## What needs to be done
Look through the lines below for the word "Ascian", and copy every line that has it.

## Dataset records
::::

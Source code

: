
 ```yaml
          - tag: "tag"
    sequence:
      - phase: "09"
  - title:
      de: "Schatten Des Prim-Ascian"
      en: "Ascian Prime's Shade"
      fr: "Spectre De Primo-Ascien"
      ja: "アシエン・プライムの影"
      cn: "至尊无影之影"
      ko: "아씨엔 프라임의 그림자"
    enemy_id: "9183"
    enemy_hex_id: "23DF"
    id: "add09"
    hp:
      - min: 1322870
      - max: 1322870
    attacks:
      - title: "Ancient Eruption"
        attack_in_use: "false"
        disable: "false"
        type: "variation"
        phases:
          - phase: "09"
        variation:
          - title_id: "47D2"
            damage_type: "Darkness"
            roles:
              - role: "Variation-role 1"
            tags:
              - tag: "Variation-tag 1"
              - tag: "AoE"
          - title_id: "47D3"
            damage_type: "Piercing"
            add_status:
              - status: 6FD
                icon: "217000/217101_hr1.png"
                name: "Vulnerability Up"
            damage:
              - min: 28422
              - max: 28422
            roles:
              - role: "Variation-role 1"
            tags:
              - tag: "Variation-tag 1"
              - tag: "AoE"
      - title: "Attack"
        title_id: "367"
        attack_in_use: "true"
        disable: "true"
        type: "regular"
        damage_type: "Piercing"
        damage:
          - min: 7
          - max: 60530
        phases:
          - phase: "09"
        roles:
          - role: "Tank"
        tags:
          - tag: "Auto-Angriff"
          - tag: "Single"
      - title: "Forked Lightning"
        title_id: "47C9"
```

::::

## Solution to this exercise
      de: "Schatten Des Prim-Ascian"
      en: "Ascian Prime's Shade"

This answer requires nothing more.